### Goal of the exercise
Do any lines in the data below contain "haut"? If so, copy every one of them.

### Material for this exercise
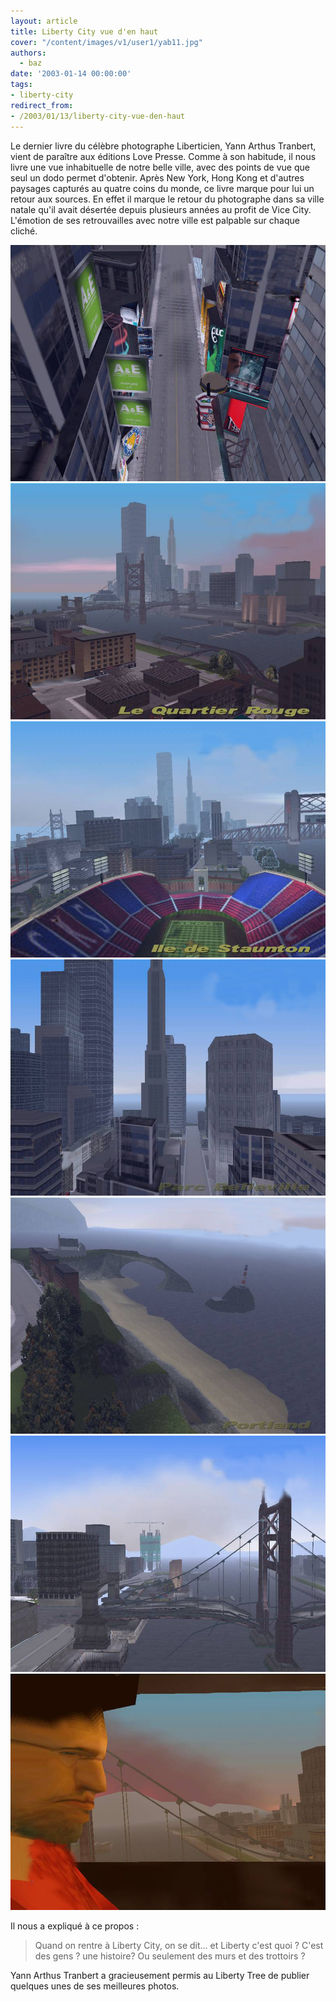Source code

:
 ```yaml
---
layout: article
title: Liberty City vue d'en haut
cover: "/content/images/v1/user1/yab11.jpg"
authors:
  - baz
date: '2003-01-14 00:00:00'
tags:
- liberty-city
redirect_from:
- /2003/01/13/liberty-city-vue-den-haut
---
```


Le dernier livre du célèbre photographe Liberticien, Yann Arthus Tranbert, vient de paraître aux éditions Love Presse. Comme à son habitude, il nous livre une vue inhabituelle de notre belle ville, avec des points de vue que seul un dodo permet d'obtenir. Après New York, Hong Kong et d'autres paysages capturés au quatre coins du monde, ce livre marque pour lui un retour aux sources. En effet il marque le retour du photographe dans sa ville natale qu'il avait désertée depuis plusieurs années au profit de Vice City. L'émotion de ses retrouvailles avec notre ville est palpable sur chaque cliché.

![](/content/images/v1/user1/yab15.jpg)
![](/content/images/v1/user1/yab18.jpg)
![](/content/images/v1/user1/yab3.jpg)
![](/content/images/v1/user1/yab5.jpg)
![](/content/images/v1/user1/yab6.jpg)
![](/content/images/v1/user1/yab8.jpg)
![](/content/images/v1/user1/yab16.jpg)

Il nous a expliqué à ce propos :

> Quand on rentre à Liberty City, on se dit... et Liberty c'est quoi ? C'est des gens ? une histoire? Ou seulement des murs et des trottoirs ?

Yann Arthus Tranbert a gracieusement permis au Liberty Tree de publier quelques unes de ses meilleures photos.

### Exercise result
title: Liberty City vue d'en haut
- /2003/01/13/liberty-city-vue-den-haut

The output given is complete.